Bonjour :)

On 19/05/11 13:03, Erwann ABALEA wrote:
Bonjour,

Hodie XIV Kal. Iun. MMXI, Tim Watts scripsit:
I do apologise - it's a long post. I'm just not totally sure if I
have the correct attributes and extensions - and whether it meets
the requirements of a v3 SSL cert (I think it does). Is 4096 bit key
and sha1 a good choice?

SHA1 is still tolerated, but being slowly obsolete. You can still use
it if your serial numbers have some randomness, which is not the case
here. Either use one member of the SHA2 family, or generate random
serial numbers.

Hi Erwann,

Thanks for that. I'm not sure how to do random serials (I let openssl manage those) but it interesting to know it makes a difference.

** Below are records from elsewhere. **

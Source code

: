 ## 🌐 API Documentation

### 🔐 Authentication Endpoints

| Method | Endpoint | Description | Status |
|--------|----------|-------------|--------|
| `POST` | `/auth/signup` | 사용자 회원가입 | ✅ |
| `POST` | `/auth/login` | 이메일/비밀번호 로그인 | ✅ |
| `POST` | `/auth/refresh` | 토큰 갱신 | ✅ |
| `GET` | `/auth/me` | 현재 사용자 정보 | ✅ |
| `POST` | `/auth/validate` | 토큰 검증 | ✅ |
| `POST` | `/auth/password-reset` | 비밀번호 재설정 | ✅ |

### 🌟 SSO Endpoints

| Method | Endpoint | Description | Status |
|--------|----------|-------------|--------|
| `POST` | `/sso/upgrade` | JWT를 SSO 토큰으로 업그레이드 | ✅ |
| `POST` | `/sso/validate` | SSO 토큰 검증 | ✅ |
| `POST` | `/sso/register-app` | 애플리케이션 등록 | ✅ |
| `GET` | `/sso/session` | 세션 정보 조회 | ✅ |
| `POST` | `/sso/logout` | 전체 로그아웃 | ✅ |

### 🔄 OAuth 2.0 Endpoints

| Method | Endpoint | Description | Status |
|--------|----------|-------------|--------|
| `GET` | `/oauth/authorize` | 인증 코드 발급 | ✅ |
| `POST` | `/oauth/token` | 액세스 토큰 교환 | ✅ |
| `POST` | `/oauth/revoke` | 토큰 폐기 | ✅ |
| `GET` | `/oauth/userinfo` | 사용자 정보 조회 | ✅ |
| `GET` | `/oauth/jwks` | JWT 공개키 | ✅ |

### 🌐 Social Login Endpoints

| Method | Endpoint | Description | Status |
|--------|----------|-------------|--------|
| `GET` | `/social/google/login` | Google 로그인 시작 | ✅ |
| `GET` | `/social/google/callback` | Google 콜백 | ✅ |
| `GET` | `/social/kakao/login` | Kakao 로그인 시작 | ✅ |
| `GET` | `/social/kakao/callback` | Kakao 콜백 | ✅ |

And is the revocation bit done correctly (assuming I actually
maintain a CRL from openssl ca -gencrl at the url above?

All the "ns*" extensions are deprecated, and shouldn't be used
anymore.

I had a bad feeling about those, but when I searched on google for "CRL revocation URL" I didn't find anything else. Again, thanks - exactly the advice I am after :)

The nsCaRevocationUrl extension should be replaced by this:
crlDistributionPoints = URI:http://www.example.com/ssl/CA-example.com.crl

OK - cool. Should I support both do you think for backwards compatibility?

[1] See point below

You don't need to place a CRLDP extension in the root CA certificate
(a root can't really revoke itself).

OK. Wasn't sure about that...

You forgot to place the keyUsage extension in your server
certificates.

Oops. Ta.

The issuerAltName extension is useless as stated (I'd say it's also
useless in general, but I won't argue).

What should it be in this context?

I'd set the critical flag for the basicConstraints extension (both CA
and end-users (server+user)).


OK -will do :)

Many many thanks for all this :)

This is one of those jobs that I assign the "want to do it right" flag too - I have a 100 servers that eventually need new certs (though I will probably be forced to use a wildcard CN on most of them as many do name based virtual hosting on apache - yes I know, the RFCs only mention wildcard CNs in the context of a few services and not specifically HTTPS, but what can you do...)

Cheers,

Tim

[1]

I read an interesting blog by a google employee on the issue of CRLs and avoiding the whole issue by setting up automatic distribution of very short time-to-live certs:

http://www.imperialviolet.org/2011/03/18/revocation.html

(Adam is an ex-student of the uni I used to work at - a very sharp fellow indeed).